Exercise objective :: Show all lines from the material that carry the word "events".
___ Listed records ___
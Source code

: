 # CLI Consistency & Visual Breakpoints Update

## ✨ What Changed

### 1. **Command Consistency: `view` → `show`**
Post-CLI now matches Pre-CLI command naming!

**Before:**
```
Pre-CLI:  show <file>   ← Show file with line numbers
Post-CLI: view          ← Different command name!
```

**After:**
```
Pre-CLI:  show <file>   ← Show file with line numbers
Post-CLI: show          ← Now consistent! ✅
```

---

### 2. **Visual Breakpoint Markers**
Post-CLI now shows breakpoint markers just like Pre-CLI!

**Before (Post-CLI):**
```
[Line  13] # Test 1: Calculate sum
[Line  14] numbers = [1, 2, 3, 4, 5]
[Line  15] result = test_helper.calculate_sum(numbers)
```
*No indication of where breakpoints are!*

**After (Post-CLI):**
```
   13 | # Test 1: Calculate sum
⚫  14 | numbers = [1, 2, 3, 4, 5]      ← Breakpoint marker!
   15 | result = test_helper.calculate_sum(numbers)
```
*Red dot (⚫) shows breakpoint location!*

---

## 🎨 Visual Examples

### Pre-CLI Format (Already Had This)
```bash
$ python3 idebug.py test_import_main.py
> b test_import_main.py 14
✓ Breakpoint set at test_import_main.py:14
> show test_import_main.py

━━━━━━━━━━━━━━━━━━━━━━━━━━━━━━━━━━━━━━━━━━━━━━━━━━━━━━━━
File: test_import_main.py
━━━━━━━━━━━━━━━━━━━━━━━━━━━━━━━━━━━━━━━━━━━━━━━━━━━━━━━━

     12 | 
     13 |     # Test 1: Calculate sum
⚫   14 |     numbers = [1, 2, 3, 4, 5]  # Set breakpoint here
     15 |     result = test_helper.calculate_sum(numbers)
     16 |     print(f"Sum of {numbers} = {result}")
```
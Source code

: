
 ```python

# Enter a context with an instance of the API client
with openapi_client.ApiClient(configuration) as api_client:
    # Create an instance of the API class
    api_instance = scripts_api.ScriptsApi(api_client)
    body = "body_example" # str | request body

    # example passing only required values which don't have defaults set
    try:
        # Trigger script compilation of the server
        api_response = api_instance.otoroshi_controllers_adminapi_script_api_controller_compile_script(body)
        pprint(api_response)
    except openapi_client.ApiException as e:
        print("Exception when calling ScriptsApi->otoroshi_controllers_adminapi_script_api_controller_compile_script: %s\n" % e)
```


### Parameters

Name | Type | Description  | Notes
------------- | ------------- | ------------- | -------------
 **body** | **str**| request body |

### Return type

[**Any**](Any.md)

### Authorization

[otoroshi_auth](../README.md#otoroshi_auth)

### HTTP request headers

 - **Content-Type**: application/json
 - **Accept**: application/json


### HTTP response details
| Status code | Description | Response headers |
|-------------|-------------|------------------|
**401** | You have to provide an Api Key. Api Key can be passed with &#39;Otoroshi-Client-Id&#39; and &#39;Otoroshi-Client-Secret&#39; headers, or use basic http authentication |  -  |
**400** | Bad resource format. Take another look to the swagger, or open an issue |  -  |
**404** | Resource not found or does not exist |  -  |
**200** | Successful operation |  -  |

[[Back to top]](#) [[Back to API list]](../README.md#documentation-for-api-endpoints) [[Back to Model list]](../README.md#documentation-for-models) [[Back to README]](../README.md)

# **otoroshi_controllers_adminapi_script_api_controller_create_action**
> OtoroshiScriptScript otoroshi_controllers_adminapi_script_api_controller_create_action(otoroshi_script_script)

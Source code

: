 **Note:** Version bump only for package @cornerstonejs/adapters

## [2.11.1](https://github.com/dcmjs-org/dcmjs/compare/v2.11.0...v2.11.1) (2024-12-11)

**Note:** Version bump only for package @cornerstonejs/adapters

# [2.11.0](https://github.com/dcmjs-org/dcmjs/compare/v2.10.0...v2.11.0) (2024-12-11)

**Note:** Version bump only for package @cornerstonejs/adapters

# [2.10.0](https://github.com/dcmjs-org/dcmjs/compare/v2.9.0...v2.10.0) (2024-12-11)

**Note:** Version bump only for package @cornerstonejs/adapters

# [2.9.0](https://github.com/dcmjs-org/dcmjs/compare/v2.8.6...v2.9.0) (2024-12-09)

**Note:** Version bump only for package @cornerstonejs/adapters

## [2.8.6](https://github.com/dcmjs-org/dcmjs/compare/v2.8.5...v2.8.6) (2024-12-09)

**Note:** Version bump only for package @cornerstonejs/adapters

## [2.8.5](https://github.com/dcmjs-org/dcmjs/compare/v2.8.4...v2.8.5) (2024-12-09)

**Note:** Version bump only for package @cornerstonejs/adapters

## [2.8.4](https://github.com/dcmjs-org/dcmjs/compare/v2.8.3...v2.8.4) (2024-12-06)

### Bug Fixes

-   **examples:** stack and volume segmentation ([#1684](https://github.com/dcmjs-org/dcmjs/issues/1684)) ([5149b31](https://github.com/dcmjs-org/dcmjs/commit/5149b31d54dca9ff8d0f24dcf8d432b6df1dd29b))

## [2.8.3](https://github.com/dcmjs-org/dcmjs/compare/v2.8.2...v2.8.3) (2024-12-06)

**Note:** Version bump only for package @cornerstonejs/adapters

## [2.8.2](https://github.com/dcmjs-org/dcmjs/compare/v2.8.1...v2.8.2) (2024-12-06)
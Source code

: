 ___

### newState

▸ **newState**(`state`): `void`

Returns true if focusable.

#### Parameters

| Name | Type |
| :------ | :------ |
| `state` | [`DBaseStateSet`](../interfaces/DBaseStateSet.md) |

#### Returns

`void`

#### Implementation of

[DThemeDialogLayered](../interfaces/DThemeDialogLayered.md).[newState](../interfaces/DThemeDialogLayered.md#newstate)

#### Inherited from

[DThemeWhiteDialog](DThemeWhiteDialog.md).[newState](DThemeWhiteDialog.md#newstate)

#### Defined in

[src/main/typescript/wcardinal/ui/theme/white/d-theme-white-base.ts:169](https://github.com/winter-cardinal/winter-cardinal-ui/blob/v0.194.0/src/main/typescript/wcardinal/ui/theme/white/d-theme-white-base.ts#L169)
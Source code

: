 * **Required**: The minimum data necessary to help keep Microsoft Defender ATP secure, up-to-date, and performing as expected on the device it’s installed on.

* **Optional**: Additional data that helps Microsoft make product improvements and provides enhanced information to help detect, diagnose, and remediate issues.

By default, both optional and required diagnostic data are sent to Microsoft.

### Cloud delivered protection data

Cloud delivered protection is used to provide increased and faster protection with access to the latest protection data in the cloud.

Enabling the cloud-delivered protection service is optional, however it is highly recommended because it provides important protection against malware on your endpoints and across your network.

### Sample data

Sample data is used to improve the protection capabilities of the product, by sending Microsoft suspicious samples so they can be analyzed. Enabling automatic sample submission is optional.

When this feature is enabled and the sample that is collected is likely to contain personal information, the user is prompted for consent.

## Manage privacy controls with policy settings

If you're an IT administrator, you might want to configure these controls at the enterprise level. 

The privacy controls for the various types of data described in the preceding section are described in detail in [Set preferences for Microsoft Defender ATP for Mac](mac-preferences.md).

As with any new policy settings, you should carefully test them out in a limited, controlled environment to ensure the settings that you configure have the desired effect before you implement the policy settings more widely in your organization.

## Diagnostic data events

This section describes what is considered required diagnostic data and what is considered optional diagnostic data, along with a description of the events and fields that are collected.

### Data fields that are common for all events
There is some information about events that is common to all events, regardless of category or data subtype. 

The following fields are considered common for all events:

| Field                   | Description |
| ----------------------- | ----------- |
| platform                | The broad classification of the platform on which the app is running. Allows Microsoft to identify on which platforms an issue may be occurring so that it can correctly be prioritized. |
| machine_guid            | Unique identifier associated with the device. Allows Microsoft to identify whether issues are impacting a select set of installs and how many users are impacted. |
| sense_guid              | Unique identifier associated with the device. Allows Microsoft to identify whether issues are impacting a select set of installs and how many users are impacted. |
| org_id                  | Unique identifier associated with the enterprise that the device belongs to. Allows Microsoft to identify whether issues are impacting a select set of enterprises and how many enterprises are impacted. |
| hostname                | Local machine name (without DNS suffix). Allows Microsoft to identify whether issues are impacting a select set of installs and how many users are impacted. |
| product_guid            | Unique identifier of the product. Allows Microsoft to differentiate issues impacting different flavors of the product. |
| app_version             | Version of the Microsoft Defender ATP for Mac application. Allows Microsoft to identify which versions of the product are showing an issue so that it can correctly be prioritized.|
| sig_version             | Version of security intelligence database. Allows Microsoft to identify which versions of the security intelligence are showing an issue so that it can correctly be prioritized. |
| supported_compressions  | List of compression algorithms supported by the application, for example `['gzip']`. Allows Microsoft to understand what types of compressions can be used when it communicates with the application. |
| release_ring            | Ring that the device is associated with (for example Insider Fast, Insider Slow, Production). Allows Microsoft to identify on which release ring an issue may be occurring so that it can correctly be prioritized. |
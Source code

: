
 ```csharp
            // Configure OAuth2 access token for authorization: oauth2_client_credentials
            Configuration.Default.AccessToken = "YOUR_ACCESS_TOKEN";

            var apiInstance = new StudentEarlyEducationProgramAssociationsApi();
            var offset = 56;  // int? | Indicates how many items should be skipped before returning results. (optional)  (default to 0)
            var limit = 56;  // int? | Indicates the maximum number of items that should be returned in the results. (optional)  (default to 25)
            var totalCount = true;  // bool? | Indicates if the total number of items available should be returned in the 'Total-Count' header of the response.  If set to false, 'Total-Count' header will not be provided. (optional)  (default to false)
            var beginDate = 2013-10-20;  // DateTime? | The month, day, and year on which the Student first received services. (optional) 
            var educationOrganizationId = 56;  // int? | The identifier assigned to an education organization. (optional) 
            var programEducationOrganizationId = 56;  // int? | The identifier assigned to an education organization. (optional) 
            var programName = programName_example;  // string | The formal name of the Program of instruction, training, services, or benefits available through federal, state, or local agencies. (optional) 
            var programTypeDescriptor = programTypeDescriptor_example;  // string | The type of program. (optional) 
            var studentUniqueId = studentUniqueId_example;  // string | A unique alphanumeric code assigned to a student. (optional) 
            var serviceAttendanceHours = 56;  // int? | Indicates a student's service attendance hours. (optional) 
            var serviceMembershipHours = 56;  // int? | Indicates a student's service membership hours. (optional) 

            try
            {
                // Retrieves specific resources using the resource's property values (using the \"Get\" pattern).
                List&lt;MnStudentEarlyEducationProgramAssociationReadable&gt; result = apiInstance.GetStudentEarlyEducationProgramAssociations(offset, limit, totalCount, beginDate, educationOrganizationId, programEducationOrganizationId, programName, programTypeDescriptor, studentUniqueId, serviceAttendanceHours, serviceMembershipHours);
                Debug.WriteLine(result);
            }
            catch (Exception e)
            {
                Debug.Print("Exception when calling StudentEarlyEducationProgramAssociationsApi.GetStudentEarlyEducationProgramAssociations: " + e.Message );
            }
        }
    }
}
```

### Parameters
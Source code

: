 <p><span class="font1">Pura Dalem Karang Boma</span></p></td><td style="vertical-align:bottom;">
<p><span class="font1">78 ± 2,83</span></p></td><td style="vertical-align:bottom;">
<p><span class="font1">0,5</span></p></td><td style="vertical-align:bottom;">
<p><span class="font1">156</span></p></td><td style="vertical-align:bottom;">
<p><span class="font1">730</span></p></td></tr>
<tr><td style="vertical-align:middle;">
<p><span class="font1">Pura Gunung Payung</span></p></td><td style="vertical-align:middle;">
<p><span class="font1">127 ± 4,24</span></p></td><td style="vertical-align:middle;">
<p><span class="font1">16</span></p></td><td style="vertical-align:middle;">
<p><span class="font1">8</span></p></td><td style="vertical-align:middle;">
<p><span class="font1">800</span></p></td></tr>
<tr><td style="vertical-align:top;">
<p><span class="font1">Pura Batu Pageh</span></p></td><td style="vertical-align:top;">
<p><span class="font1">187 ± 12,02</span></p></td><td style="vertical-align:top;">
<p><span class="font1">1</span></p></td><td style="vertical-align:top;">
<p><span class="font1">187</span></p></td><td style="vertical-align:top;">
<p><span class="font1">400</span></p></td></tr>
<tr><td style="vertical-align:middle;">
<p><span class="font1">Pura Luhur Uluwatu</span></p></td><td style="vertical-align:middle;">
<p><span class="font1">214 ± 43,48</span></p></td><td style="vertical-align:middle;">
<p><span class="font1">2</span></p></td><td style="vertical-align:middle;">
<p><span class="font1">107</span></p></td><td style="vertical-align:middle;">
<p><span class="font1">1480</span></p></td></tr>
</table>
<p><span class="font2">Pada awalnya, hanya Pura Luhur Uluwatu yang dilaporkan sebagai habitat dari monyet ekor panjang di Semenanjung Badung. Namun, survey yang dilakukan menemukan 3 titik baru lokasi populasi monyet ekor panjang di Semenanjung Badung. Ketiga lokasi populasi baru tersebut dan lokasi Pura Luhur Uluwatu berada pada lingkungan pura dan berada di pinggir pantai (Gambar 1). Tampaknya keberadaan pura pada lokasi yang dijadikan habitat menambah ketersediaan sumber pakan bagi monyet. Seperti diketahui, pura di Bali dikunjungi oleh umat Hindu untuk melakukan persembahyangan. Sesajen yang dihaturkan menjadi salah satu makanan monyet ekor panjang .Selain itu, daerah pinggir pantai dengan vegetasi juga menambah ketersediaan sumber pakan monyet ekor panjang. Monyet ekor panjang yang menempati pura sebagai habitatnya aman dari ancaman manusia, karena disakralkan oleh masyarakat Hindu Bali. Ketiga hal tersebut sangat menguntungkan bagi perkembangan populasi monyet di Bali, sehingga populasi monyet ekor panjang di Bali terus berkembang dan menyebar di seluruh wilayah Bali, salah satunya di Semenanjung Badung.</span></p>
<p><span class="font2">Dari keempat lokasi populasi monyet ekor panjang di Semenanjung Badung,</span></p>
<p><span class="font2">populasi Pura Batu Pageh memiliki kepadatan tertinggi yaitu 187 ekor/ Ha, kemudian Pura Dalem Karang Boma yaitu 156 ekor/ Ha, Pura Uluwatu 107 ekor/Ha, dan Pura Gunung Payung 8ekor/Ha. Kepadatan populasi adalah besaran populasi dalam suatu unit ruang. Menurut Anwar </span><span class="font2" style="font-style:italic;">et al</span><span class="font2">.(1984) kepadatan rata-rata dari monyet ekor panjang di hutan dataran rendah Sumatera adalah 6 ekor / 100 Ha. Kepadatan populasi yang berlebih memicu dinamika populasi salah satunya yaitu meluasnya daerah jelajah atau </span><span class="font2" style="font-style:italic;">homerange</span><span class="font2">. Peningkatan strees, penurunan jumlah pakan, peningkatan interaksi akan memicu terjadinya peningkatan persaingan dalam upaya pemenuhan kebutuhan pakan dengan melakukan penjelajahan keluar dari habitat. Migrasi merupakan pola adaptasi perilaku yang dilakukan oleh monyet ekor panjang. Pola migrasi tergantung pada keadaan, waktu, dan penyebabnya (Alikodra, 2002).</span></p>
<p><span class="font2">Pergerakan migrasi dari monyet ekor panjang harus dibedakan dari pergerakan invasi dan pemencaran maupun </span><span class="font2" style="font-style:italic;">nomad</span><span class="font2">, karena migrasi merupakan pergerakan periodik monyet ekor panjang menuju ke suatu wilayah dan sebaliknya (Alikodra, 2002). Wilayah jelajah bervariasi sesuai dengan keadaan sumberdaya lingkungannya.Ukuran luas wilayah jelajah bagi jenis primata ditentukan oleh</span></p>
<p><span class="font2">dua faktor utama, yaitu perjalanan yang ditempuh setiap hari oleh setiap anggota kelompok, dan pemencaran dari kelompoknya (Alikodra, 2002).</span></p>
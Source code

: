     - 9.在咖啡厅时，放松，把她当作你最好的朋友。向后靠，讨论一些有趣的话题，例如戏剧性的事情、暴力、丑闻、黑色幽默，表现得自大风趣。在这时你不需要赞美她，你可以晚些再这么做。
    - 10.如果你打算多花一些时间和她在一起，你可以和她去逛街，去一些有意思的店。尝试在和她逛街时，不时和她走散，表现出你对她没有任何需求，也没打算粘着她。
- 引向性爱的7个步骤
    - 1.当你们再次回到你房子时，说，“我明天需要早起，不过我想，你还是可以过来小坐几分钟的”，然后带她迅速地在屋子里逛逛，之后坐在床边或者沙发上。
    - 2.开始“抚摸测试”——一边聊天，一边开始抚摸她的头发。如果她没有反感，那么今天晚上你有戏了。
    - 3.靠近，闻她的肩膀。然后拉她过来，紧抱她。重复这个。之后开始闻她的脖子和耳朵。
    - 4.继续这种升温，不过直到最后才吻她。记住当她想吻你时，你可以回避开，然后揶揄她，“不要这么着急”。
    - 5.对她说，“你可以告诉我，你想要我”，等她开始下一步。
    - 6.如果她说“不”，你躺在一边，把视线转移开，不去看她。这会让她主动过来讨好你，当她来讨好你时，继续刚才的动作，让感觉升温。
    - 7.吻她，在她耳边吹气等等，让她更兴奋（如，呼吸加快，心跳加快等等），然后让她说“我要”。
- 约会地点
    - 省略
___
Exercise solution ::
## Diagnostic data events
This section describes what is considered required diagnostic data and what is considered optional diagnostic data, along with a description of the events and fields that are collected.
### Data fields that are common for all events
There is some information about events that is common to all events, regardless of category or data subtype. 
The following fields are considered common for all events:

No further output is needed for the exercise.